Сейчас о нём можно прочитать в газетах, журналах, легко найти его имя и стихи на интернете, издано несколько сборников, о его творчестве делают доклады на конференциях, ему посвящают стихи, упоминают в мемуарной литературе, снят документальный фильм, проводятся памятные вечера. А при жизни Леонид Аронзон не сумел напечатать ни одного значимого для поэта стихотворения.
Не всякий интересующийся поэзией и сегодня знает его имя, тиражи книг маленькие, а литературоведческие опусы мало кто читает. Разве что заметят это имя в чьих-либо воспоминаниях. Может быть, невелика потеря?

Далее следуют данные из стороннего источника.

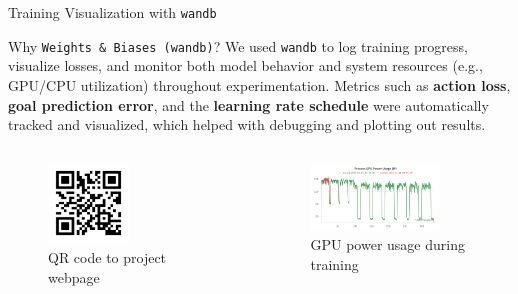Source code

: \documentclass{beamer}
\begin{document}
\begin{frame}{Training Visualization with \texttt{wandb}}

    \begin{block}{Why \texttt{Weights \& Biases (wandb)}?}
        We used \texttt{wandb} to log training progress, visualize losses, and monitor both model behavior and system resources (e.g., GPU/CPU utilization) throughout experimentation. 
        Metrics such as \textbf{action loss}, \textbf{goal prediction error}, and the \textbf{learning rate schedule} were automatically tracked and visualized, 
        which helped with debugging and plotting out results.
    \end{block}

    \begin{columns}
        \begin{column}{0.4\textwidth}
            \begin{figure}
                \includegraphics[width=0.5\textwidth]{images/qr_project.png}
                \caption{QR code to project webpage}
            \end{figure}
        \end{column}
        \begin{column}{0.6\textwidth}
            \begin{figure}
                \includegraphics[width=0.8\textwidth]{images/gpu_powerusage.png}
                \caption{GPU power usage during training}
            \end{figure}
        \end{column}
    \end{columns}

\end{frame}
\end{document}
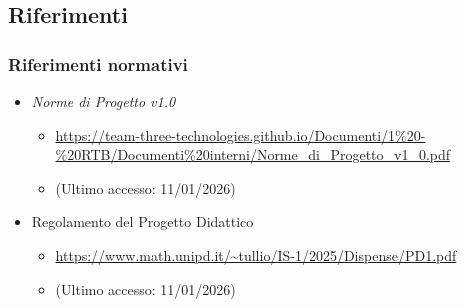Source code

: \documentclass[a4paper,12pt]{article}
\begin{document}
    \subsection{Riferimenti}
        \subsubsection{Riferimenti normativi}
            \begin{itemize}
                \item \textit{Norme di Progetto v1.0}
                \begin{itemize}
                    \item \url{https://team-three-technologies.github.io/Documenti/1%20-%20RTB/Documenti%20interni/Norme_di_Progetto_v1_0.pdf}
                    \item[] (Ultimo accesso: 11/01/2026)
                \end{itemize}
                \item Regolamento del Progetto Didattico
                \begin{itemize}
                    \item \url{https://www.math.unipd.it/~tullio/IS-1/2025/Dispense/PD1.pdf}
                    \item[] (Ultimo accesso: 11/01/2026)
                \end{itemize}
            \end{itemize}
\end{document}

Или не пришло время?
Но как пройти мимо таких слов:
“Сейчас многим кажется, будто в 60–70 гг. у Иосифа Бродского не было достойных соперников…
…лидерство будущего нобелевского лауреата не без успеха оспаривалось…

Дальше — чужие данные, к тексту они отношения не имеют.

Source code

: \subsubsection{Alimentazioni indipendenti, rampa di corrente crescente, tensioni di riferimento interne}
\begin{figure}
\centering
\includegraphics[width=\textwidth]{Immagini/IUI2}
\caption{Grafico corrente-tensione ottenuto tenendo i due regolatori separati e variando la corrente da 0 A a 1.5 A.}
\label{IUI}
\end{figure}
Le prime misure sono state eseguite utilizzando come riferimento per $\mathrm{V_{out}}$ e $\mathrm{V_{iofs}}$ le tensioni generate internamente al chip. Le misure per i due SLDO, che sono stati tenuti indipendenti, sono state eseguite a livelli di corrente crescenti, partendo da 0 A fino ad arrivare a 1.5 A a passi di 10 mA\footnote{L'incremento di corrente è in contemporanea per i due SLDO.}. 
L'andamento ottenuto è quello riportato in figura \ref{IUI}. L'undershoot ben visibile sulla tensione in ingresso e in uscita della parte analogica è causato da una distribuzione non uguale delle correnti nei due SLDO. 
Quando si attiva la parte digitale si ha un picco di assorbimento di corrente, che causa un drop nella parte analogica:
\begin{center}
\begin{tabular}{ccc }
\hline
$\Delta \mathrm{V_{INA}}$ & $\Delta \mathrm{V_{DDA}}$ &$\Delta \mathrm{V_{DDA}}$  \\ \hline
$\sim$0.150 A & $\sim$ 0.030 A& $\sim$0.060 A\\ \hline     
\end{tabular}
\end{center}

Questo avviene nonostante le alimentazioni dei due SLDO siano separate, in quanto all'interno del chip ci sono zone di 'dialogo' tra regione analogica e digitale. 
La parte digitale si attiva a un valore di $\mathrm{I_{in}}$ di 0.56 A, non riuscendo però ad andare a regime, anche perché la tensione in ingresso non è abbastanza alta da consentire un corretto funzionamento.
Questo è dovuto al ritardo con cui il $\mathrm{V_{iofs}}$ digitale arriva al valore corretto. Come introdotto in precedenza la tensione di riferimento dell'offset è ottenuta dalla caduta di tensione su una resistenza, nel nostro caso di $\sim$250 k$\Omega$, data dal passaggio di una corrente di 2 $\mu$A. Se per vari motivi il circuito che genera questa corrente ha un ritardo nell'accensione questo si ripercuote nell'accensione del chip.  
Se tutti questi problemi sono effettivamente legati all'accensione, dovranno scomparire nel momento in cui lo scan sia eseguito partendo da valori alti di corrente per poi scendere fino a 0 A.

…наиболее радикальной альтернативой “ахматовским сиротам” был Леонид Аронзон. Его считали, бесспорно, гениальным, его боялись, перед ним преклонялись” (Виктор Кривулин. Охота на мамонта. Имена для мёртвых и живых. 2. Леонид Аронзон — соперник Бродского, с 152–153. Блиц. СПб.1998)
Или таких:
(Михаил Юпп. Молитва за упокой души. Памяти Леонида Аронзона. Из книги “Ваше Величество Санкт-Петербург”, стихотв. также опуб. в Новом Русском Слове 8–9 сент.,2001)
Можно и дальше цитировать высказывания и посвящённые памяти поэта строчки, но вопрос, “почему его не печатали?” — всё равно останется открытым. Может быть, стихи его были политизированы? Он лез на рожён, как Бродский? Ответа нет. У Аронзона нет ни одного стихотворения, направленного явно против режима. Так в чём же дело? Может быть, стихи его плохи? Нет. Обратимся к ещё одной цитате:
“Аронзон был поэтом — и “ никогда больше чем поэтом”. Бродский — смолоду его соперник или, вернее, стилистический оппонент — рядом с ним кажется очень земным, посторонним, очень социальным, погружённым в язык, в быт. Цветаева писала, что Гёте, конечно, более великий поэт, чем Гельдерлин, но Гельдерлин поэт более высокий. Ему доступны горные вершины, но он всегда на вершине, а великий Гёте обречён спускаться на равнину, к людям… Это можно отнести к Иосифу Бродскому и Леониду Аронзону”. (Валерий Шубинский. Образ бабочки. Вечерний Ленинград, 12 октября 1995 г.)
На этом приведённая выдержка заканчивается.